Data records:
"""

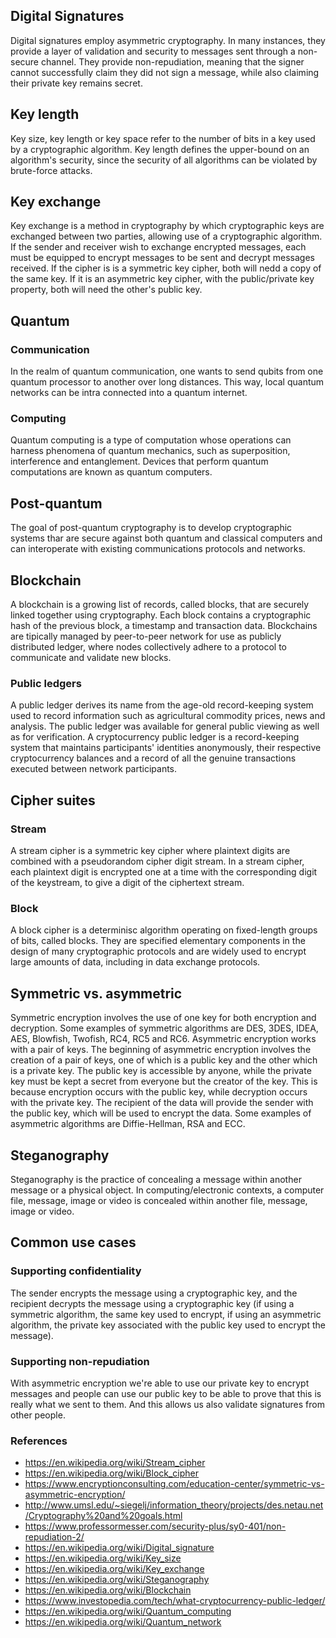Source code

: ## Digital Signatures
Digital signatures employ asymmetric cryptography. In many instances, they provide a layer of validation and security to messages sent through a non-secure channel. They provide non-repudiation, meaning that the signer cannot successfully claim they did not sign a message, while also claiming their private key remains secret.
## Key length
Key size, key length or key space refer to the number of bits in a key used by a cryptographic algorithm. Key length defines the upper-bound on an algorithm's security, since the security of all algorithms can be violated by brute-force attacks.
## Key exchange
Key exchange is a method in cryptography by which cryptographic keys are exchanged between two parties, allowing use of a cryptographic algorithm. If the sender and receiver wish to exchange encrypted messages, each must be equipped to encrypt messages to be sent and decrypt messages received. If the cipher is is a symmetric key cipher, both will nedd a copy of the same key. If it is an asymmetric key cipher, with the public/private key property, both will need the other's public key.
## Quantum
### Communication
In the realm of quantum communication, one wants to send qubits from one quantum processor to another over long distances. This way, local quantum networks can be intra connected into a quantum internet.
### Computing
Quantum computing is a type of computation whose operations can harness phenomena of quantum mechanics, such as superposition, interference and entanglement. Devices that perform quantum computations are known as quantum computers.

## Post-quantum
The goal of post-quantum cryptography is to develop cryptographic systems thar are secure against both quantum and classical computers and can interoperate with existing communications protocols and networks. 

## Blockchain
A blockchain is a growing list of records, called blocks, that are securely linked together using cryptography. Each block contains a cryptographic hash of the previous block, a timestamp and transaction data. Blockchains are tipically managed by peer-to-peer network for use as publicly distributed ledger, where nodes collectively adhere to a protocol to communicate and validate new blocks.
### Public ledgers
A public ledger derives its name from the age-old record-keeping system used to record information such as agricultural commodity prices, news and analysis. The public ledger was available for general public viewing as well as for verification. A cryptocurrency public ledger is a record-keeping system that maintains participants' identities anonymously, their respective cryptocurrency balances and a record of all the genuine transactions executed between network participants.

## Cipher suites
### Stream
A stream cipher is a symmetric key cipher where plaintext digits are combined with a pseudorandom cipher digit stream. In a stream cipher, each plaintext digit is encrypted one at a time with the corresponding digit of the keystream, to give a digit of the ciphertext stream.
### Block
A block cipher is a determinisc algorithm operating on fixed-length groups of bits, called blocks. They are specified elementary components in the design of many cryptographic protocols and are widely used to encrypt large amounts of data, including in data exchange protocols. 

## Symmetric vs. asymmetric
Symmetric encryption involves the use of one key for both encryption and decryption. Some examples of symmetric algorithms are DES, 3DES, IDEA, AES, Blowfish, Twofish, RC4, RC5 and RC6. Asymmetric encryption works with a pair of keys. The beginning of asymmetric encryption involves the creation of a pair of keys, one of which is a public key and the other which is a private key. The public key is accessible by anyone, while the private key must be kept a secret from everyone but the creator of the key. This is because encryption occurs with the public key, while decryption occurs with the private key. The recipient of the data will provide the sender with the public key, which will be used to encrypt the data. Some examples of asymmetric algorithms are Diffie-Hellman, RSA and ECC.

## Steganography
Steganography is the practice of concealing a message within another message or a physical object. In computing/electronic contexts, a computer file, message, image or video is concealed within another file, message, image or video.

## Common use cases
### Supporting confidentiality
The sender encrypts the message using a cryptographic key, and the recipient decrypts the message using a cryptographic key (if using a symmetric algorithm, the same key used to encrypt, if using an asymmetric algorithm, the private key associated with the public key used to encrypt the message).
### Supporting non-repudiation
With asymmetric encryption we're able to use our private key to encrypt messages and people can use our public key to be able to prove that this is really what we sent to them. And this allows us also validate signatures from other people.

### References
- https://en.wikipedia.org/wiki/Stream_cipher
- https://en.wikipedia.org/wiki/Block_cipher
- https://www.encryptionconsulting.com/education-center/symmetric-vs-asymmetric-encryption/
- http://www.umsl.edu/~siegelj/information_theory/projects/des.netau.net/Cryptography%20and%20goals.html
- https://www.professormesser.com/security-plus/sy0-401/non-repudiation-2/
- https://en.wikipedia.org/wiki/Digital_signature
- https://en.wikipedia.org/wiki/Key_size
- https://en.wikipedia.org/wiki/Key_exchange
- https://en.wikipedia.org/wiki/Steganography
- https://en.wikipedia.org/wiki/Blockchain
- https://www.investopedia.com/tech/what-cryptocurrency-public-ledger/
- https://en.wikipedia.org/wiki/Quantum_computing
- https://en.wikipedia.org/wiki/Quantum_network

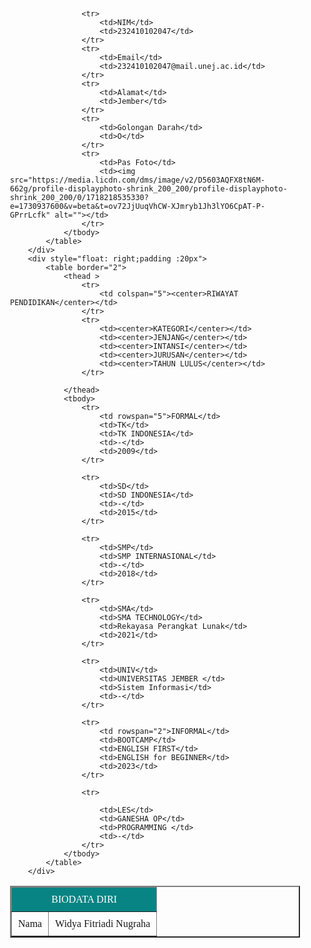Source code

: <!DOCTYPE html>
<html lang="en">
<head>
    <meta charset="UTF-8">
    <meta name="viewport" content="width=device-width, initial-scale=1.0">
    <title>Document</title>
</head>

<style>
    td {
        padding: 10px;
    }

    thead {
        background-color: #088484; color:white
    }

    thead td {
        text-align: center;
    }

    table {
        font-family: 'Times New Roman';
    }
</style> 
<body>
   <div style="display: table">
        <div style="float: left; padding :20px">
            <table border="2px">
                <thead>
                    <tr>
                        <td colspan="2"><center>BIODATA DIRI</center></td>
                    </tr>
                </thead>
                <tbody>
                    <tr>
                        <td>Nama</td>
                        <td>Widya Fitriadi Nugraha</td>
                    </tr>
                    
                    <tr>
                        <td>NIM</td>
                        <td>232410102047</td>
                    </tr>
                    <tr>
                        <td>Email</td>
                        <td>232410102047@mail.unej.ac.id</td>
                    </tr>
                    <tr>
                        <td>Alamat</td>
                        <td>Jember</td>
                    </tr>
                    <tr>
                        <td>Golongan Darah</td>
                        <td>O</td>
                    </tr>
                    <tr>
                        <td>Pas Foto</td>
                        <td><img src="https://media.licdn.com/dms/image/v2/D5603AQFX8tN6M-662g/profile-displayphoto-shrink_200_200/profile-displayphoto-shrink_200_200/0/1718218535330?e=1730937600&v=beta&t=ov72JjUuqVhCW-XJmryb1Jh3lYO6CpAT-P-GPrrLcfk" alt=""></td>
                    </tr>
                </tbody>
            </table>
        </div>
        <div style="float: right;padding :20px">
            <table border="2">
                <thead >
                    <tr>
                        <td colspan="5"><center>RIWAYAT PENDIDIKAN</center></td>
                    </tr>
                    <tr>
                        <td><center>KATEGORI</center></td>
                        <td><center>JENJANG</center></td>
                        <td><center>INTANSI</center></td>
                        <td><center>JURUSAN</center></td>
                        <td><center>TAHUN LULUS</center></td>
                    </tr>

                </thead>
                <tbody>
                    <tr>
                        <td rowspan="5">FORMAL</td>
                        <td>TK</td>
                        <td>TK INDONESIA</td>
                        <td>-</td>
                        <td>2009</td>
                    </tr>
                    
                    <tr>
                        <td>SD</td>
                        <td>SD INDONESIA</td>
                        <td>-</td>
                        <td>2015</td>
                    </tr>
                    
                    <tr>
                        <td>SMP</td>
                        <td>SMP INTERNASIONAL</td>
                        <td>-</td>
                        <td>2018</td>
                    </tr>
                    
                    <tr>
                        <td>SMA</td>
                        <td>SMA TECHNOLOGY</td>
                        <td>Rekayasa Perangkat Lunak</td>
                        <td>2021</td>
                    </tr>
                    
                    <tr>
                        <td>UNIV</td>
                        <td>UNIVERSITAS JEMBER </td>
                        <td>Sistem Informasi</td>
                        <td>-</td>
                    </tr>
                    
                    <tr>
                        <td rowspan="2">INFORMAL</td>
                        <td>BOOTCAMP</td>
                        <td>ENGLISH FIRST</td>
                        <td>ENGLISH for BEGINNER</td>
                        <td>2023</td>
                    </tr>
                    
                    <tr>

                        <td>LES</td>
                        <td>GANESHA OP</td>
                        <td>PROGRAMMING </td>
                        <td>-</td>
                    </tr>
                </tbody>
            </table>
        </div>
   </div> 
   
    
</body>
</html>
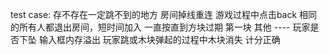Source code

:test case:
存不存在一定跳不到的地方
房间掉线重连
游戏过程中点击back
相同的所有人都退出房间，短时间加入
一直按直到方块过期 第一块 其他 ---- 玩家是否下坠
输入框内存溢出
玩家跳或木块弹起的过程中木块消失
计分正确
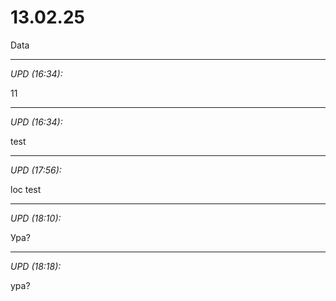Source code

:# 13.02.25

Data

<hr>

_UPD (16:34):_

11

<hr>

_UPD (16:34):_

test

<hr>

_UPD (17:56):_

loc test

<hr>

_UPD (18:10):_

Ура?

<hr>

_UPD (18:18):_

ура?
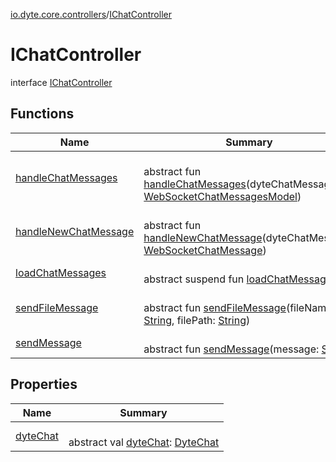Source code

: [io.dyte.core.controllers](../index.md)/[IChatController](index.md)

# IChatController


interface [IChatController](index.md)

## Functions

| Name | Summary |
|---|---|
| [handleChatMessages](handle-chat-messages.md) | <br/>abstract fun [handleChatMessages](handle-chat-messages.md)(dyteChatMessages: [WebSocketChatMessagesModel](../../com.dyte.mobilecorekmm.meeting.events.payloadmodel.inbound/-web-socket-chat-messages-model/index.md)) |
| [handleNewChatMessage](handle-new-chat-message.md) | <br/>abstract fun [handleNewChatMessage](handle-new-chat-message.md)(dyteChatMessage: [WebSocketChatMessage](../../com.dyte.mobilecorekmm.meeting.events.payloadmodel.inbound/-web-socket-chat-message/index.md)) |
| [loadChatMessages](load-chat-messages.md) | <br/>abstract suspend fun [loadChatMessages](load-chat-messages.md)() |
| [sendFileMessage](send-file-message.md) | <br/>abstract fun [sendFileMessage](send-file-message.md)(fileName: [String](https://kotlinlang.org/api/latest/jvm/stdlib/kotlin/-string/index.html), filePath: [String](https://kotlinlang.org/api/latest/jvm/stdlib/kotlin/-string/index.html)) |
| [sendMessage](send-message.md) | <br/>abstract fun [sendMessage](send-message.md)(message: [String](https://kotlinlang.org/api/latest/jvm/stdlib/kotlin/-string/index.html)) |

## Properties

| Name | Summary |
|---|---|
| [dyteChat](dyte-chat.md) | <br/>abstract val [dyteChat](dyte-chat.md): [DyteChat](../../com.dyte.mobilecorekmm.models/-dyte-chat/index.md) |
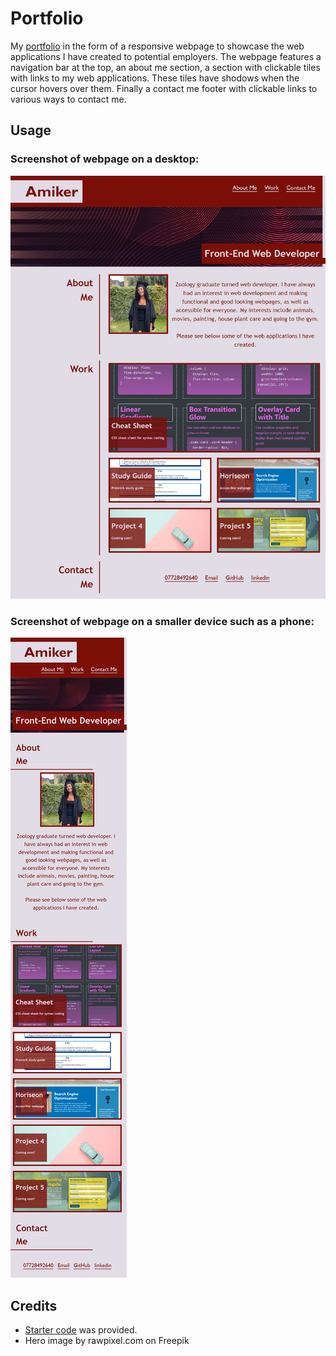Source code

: # Portfolio
My [portfolio](https://amikerb.github.io/Portfolio/) in the form of a responsive webpage to showcase the web applications I have created to potential employers.
The webpage features a navigation bar at the top, an about me section, a section with clickable tiles with links to my
web applications. These tiles have shodows when the cursor hovers over them. Finally a contact me footer with clickable
links to various ways to contact me.

## Usage

### Screenshot of webpage on a desktop:
![alt text](/Images/desktop-view.png)

### Screenshot of webpage on a smaller device such as a phone:
![alt text](/images/phone-view.png)

## Credits

- [Starter code](https://github.com/skills-bootcamp/frontend-dev/tree/main/week2/day4/my-work) was provided.
- Hero image by rawpixel.com on Freepik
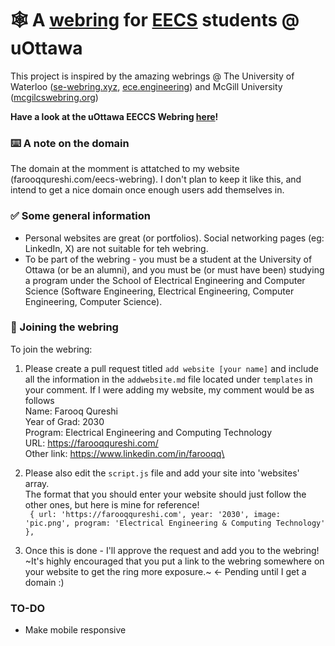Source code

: # 🕸️ A [webring](https://en.wikipedia.org/wiki/Webring#:~:text=A%20webring%20(or%20web%20ring,theme%2C%20often%20educational%20or%20social.)) for [EECS](https://www.uottawa.ca/faculty-engineering/school-electrical-engineering-computer-science) students @ uOttawa

This project is inspired by the amazing webrings @ The University of Waterloo ([se-webring.xyz](https://se-webring.xyz/), [ece.engineering](https://ece.engineering/)) and McGill University ([mcgilcswebring.org](https://mcgillcswebring.org/))

**Have a look at the uOttawa EECCS Webring [here](https://farooqqureshi.com/eecs-webring/)!**

### ⌨️ A note on the domain
The domain at the momment is attatched to my website (farooqqureshi.com/eecs-webring). I don't plan to keep it like this, and intend to get a nice domain once enough users add themselves in. 

### ✅ Some general information
- Personal websites are great (or portfolios). Social networking pages (eg: LinkedIn, X) are not suitable for teh webring.
- To be part of the webring - you must be a student at the University of Ottawa (or be an alumni), and you must be (or must have been) studying a program under the School of Electrical Engineering and Computer Science (Software Engineering, Electrical Engineering, Computer Engineering, Computer Science).

### 🙂 Joining the webring
To join the webring: 
1. Please create a pull request titled `add website [your name]` and include all the information in the `addwebsite.md` file located under `templates` in your comment. If I were adding my website, my comment would be as follows\
Name: Farooq Qureshi\
Year of Grad: 2030\
Program: Electrical Engineering and Computing Technology\
URL: https://farooqqureshi.com/ \
Other link: https://www.linkedin.com/in/farooqq\


2. Please also edit the `script.js` file and add your site into 'websites' array.\
The format that you should enter your website should just follow the other ones, but here is mine for reference!\
` { url: 'https://farooqqureshi.com', year: '2030', image: 'pic.png', program: 'Electrical Engineering & Computing Technology' },`


3. Once this is done - I'll approve the request and add you to the webring! ~It's highly encouraged that you put a link to the webring somewhere on your website to get the ring more exposure.~ <- Pending until I get a domain :)

### TO-DO
- Make mobile responsive
  

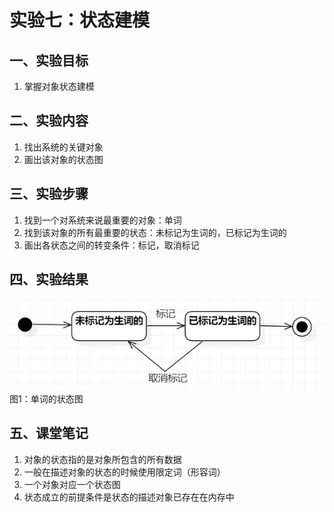 # 实验七：状态建模
## 一、实验目标
1. 掌握对象状态建模  

## 二、实验内容
1. 找出系统的关键对象
2. 画出该对象的状态图

## 三、实验步骤
1. 找到一个对系统来说最重要的对象：单词    
2. 找到该对象的所有最重要的状态：未标记为生词的，已标记为生词的  
3. 画出各状态之间的转变条件：标记，取消标记   

## 四、实验结果
![单词的状态图](./state1.JPG)  
图1：单词的状态图  

## 五、课堂笔记  
1. 对象的状态指的是对象所包含的所有数据  
2. 一般在描述对象的状态的时候使用限定词（形容词）
3. 一个对象对应一个状态图
4. 状态成立的前提条件是状态的描述对象已存在在内存中
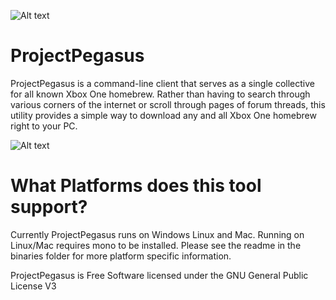 ![Alt text](  https://travis-ci.org/travis-ci/travis-web.svg?branch=master )
# ProjectPegasus
ProjectPegasus is a command-line client that serves as a single collective for
all known Xbox One homebrew. Rather than having to search through various corners
of the internet or scroll through pages of forum threads, this utility provides a
simple way to download any and all Xbox One homebrew right to your PC. 

![Alt text](  http://i.imgur.com/5kmaQFK.png "ProjectPegasus")

# What Platforms does this tool support?
Currently ProjectPegasus runs on Windows Linux and Mac. Running on Linux/Mac
requires mono to be installed. Please see the readme in the binaries folder for more
platform specific information.




ProjectPegasus is Free Software licensed under the GNU General Public License V3

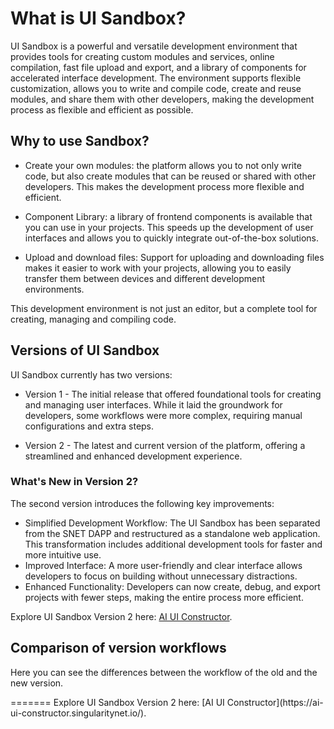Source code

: # What is UI Sandbox?

UI Sandbox is a powerful and versatile development environment that provides tools for creating custom modules and services, online compilation, fast file upload and export, and a library of components for accelerated interface development. The environment supports flexible customization, allows you to write and compile code, create and reuse modules, and share them with other developers, making the development process as flexible and efficient as possible.

## Why to use Sandbox?

-   Create your own modules: the platform allows you to not only write code, but also create modules that can be reused or shared with other developers. This makes the development process more flexible and efficient.

-   Component Library: a library of frontend components is available that you can use in your projects. This speeds up the development of user interfaces and allows you to quickly integrate out-of-the-box solutions.

-   Upload and download files: Support for uploading and downloading files makes it easier to work with your projects, allowing you to easily transfer them between devices and different development environments.

This development environment is not just an editor, but a complete tool for creating, managing and compiling code.

## Versions of UI Sandbox
UI Sandbox currently has two versions:

* Version 1 - The initial release that offered foundational tools for creating and managing user interfaces. While it laid the groundwork for developers, some workflows were more complex, requiring manual configurations and extra steps.

* Version 2 - The latest and current version of the platform, offering a streamlined and enhanced development experience.

### What's New in Version 2?
The second version introduces the following key improvements:

* Simplified Development Workflow: The UI Sandbox has been separated from the SNET DAPP and restructured as a standalone web application. This transformation includes additional development tools for faster and more intuitive use.
* Improved Interface: A more user-friendly and clear interface allows developers to focus on building without unnecessary distractions.
* Enhanced Functionality: Developers can now create, debug, and export projects with fewer steps, making the entire process more efficient.

Explore UI Sandbox Version 2 here: [AI UI Constructor](https://ai-ui-constructor.singularitynet.io/).

## Comparison of version workflows

Here you can see the differences between the workflow of the old and the new version.

<ImageViewer src="/assets/images/products/Sandbox/oldnew.webp" alt="Workflow"/>
=======
Explore UI Sandbox Version 2 here: [AI UI Constructor](https://ai-ui-constructor.singularitynet.io/).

"""

§ PROMPT
Write down, word for word, the lines above from the one containing "<td>2015</td>" through the one containing "<td>ENGLISH FIRST</td>", both ends included.

§ RESULT BELOW
                        <td>2015</td>
                    </tr>
                    
                    <tr>
                        <td>SMP</td>
                        <td>SMP INTERNASIONAL</td>
                        <td>-</td>
                        <td>2018</td>
                    </tr>
                    
                    <tr>
                        <td>SMA</td>
                        <td>SMA TECHNOLOGY</td>
                        <td>Rekayasa Perangkat Lunak</td>
                        <td>2021</td>
                    </tr>
                    
                    <tr>
                        <td>UNIV</td>
                        <td>UNIVERSITAS JEMBER </td>
                        <td>Sistem Informasi</td>
                        <td>-</td>
                    </tr>
                    
                    <tr>
                        <td rowspan="2">INFORMAL</td>
                        <td>BOOTCAMP</td>
                        <td>ENGLISH FIRST</td>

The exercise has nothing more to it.